Podium Relation Client 2014 : la quête du geste parfait de Nespresso

C'est une espèce de retour par le haut que TNS Sofres et Bearingpoint ont tenté lors de la nouvelle édition du Podium après 20 mois d'absence.
Annonçant un haut patronage du Ministre du Redressement productif, et invitant les gagnants dans une salle de conférence du Ministère de l'Economie et des Finances à Bercy, les organisateurs ont déclaré avoir "affiné" la méthodologie depuis la précédente édition qui s'est tenue le 7 juin 2012 (lire mon billet). Cette méthodologie se base sur un "nouveau modèle de performance en 3 piliers" :
  • L’exécution avec 7 critères dont 3 qui n’ont pas changé depuis 2003 (rapidité, capacité à répondre correctement en une fois, et réponse adaptée), et de nouveaux critères centrés sur le sens donné aux différents canaux de contact, leur orchestration, leur spécialisation, puis la facilitation et l’effort du client. 
  • Le lien avec 4 critères : des critères existants, transparence, clarté, proactivité auxquels TNS Sofres a ajouté la dimension de co-création. 
  • L’émotion avec 3 critères.
Parmi les nouveautés, signalons un changement de logo (plus exploitable pour les marques gagnantes, une leçon de marketing retenue de "Élu service client de l'année") et la disparition de deux catégories (Fournisseur Accès Internet et Téléphone Fixe et Téléphonie Mobile).
Ce qui ne change pas : il s’agit d’une étude basée sur la perception des clients des marques (en l’occurrence 4.000 personnes), c’est un label indépendant (pas besoin de candidater), et enfin, c’est un prix trans-sectoriel avec le maximum de critères communs.
Eric Falque, Président de Bearingpoint, rappelait l'ambition première de ce prix qui célèbre son 10ème anniversaire en 2014 : "Valoriser les métiers de la relation client et leur appréhension par les directions générales et dirigeants des entreprises". Entre le lancement de l'Institut de la Relation Client quatre jours avant (lire mon compte rendu) et cette manifestation, je vois le symbole d'une institutionnalisation de la relation client, dans le sens ou de plus en plus de représentants de directions générales s'engagent, s'expriment, et se montrent dans ces événements qui ne sont pas seulement des pince-fesses.

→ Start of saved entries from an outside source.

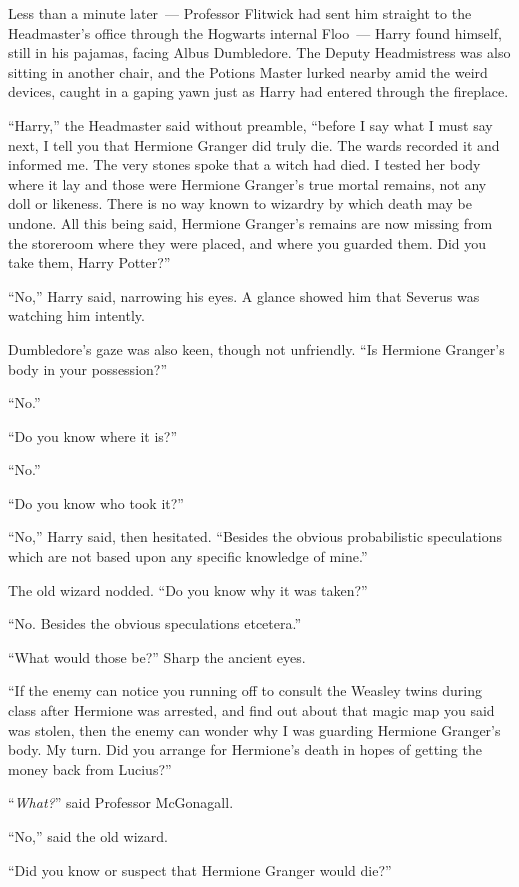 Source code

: Less than a minute later~--- Professor Flitwick had sent him straight to the Headmaster's office through the Hogwarts internal Floo~--- Harry found himself, still in his pajamas, facing Albus Dumbledore. The Deputy Headmistress was also sitting in another chair, and the Potions Master lurked nearby amid the weird devices, caught in a gaping yawn just as Harry had entered through the fireplace.

``Harry,'' the Headmaster said without preamble, ``before I say what I must say next, I tell you that Hermione Granger did truly die. The wards recorded it and informed me. The very stones spoke that a witch had died. I tested her body where it lay and those were Hermione Granger's true mortal remains, not any doll or likeness. There is no way known to wizardry by which death may be undone. All this being said, Hermione Granger's remains are now missing from the storeroom where they were placed, and where you guarded them. Did you take them, Harry Potter?''

``No,'' Harry said, narrowing his eyes. A glance showed him that Severus was watching him intently.

Dumbledore's gaze was also keen, though not unfriendly. ``Is Hermione Granger's body in your possession?''

``No.''

``Do you know where it is?''

``No.''

``Do you know who took it?''

``No,'' Harry said, then hesitated. ``Besides the obvious probabilistic speculations which are not based upon any specific knowledge of mine.''

The old wizard nodded. ``Do you know why it was taken?''

``No. Besides the obvious speculations etcetera.''

``What would those be?'' Sharp the ancient eyes.

``If the enemy can notice you running off to consult the Weasley twins during class after Hermione was arrested, and find out about that magic map you said was stolen, then the enemy can wonder why I was guarding Hermione Granger's body. My turn. Did you arrange for Hermione's death in hopes of getting the money back from Lucius?''

``\emph{What?}'' said Professor McGonagall.

``No,'' said the old wizard.

``Did you know or suspect that Hermione Granger would die?''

"Est-ce que ça paye d’investir dans la relation client ?" est l'une des questions les plus fréquemment posées à Eric Falque ces 10 dernières années selon lui. Pour répondre à cette interrogation, parmi les 140 entreprises notées, Bearingpoint a pris les 15 premières et les 15 dernières cotées en bourse et a comparé la croissance moyenne annuelle entre 2010 et 2014 de la capitalisation boursière. Il en ressort une croissance de 23% pour les 15 entreprises classées en tête dans la relation client et seulement 1% de croissance pour les 15 dernières (les entreprises du CAC 40 quant à elles, ont fait pendant cette période +4%). J'invite les lecteurs de ce billet à copier et envoyer ce paragraphe à leurs collègues les plus hostiles aux investissements dans la relation client.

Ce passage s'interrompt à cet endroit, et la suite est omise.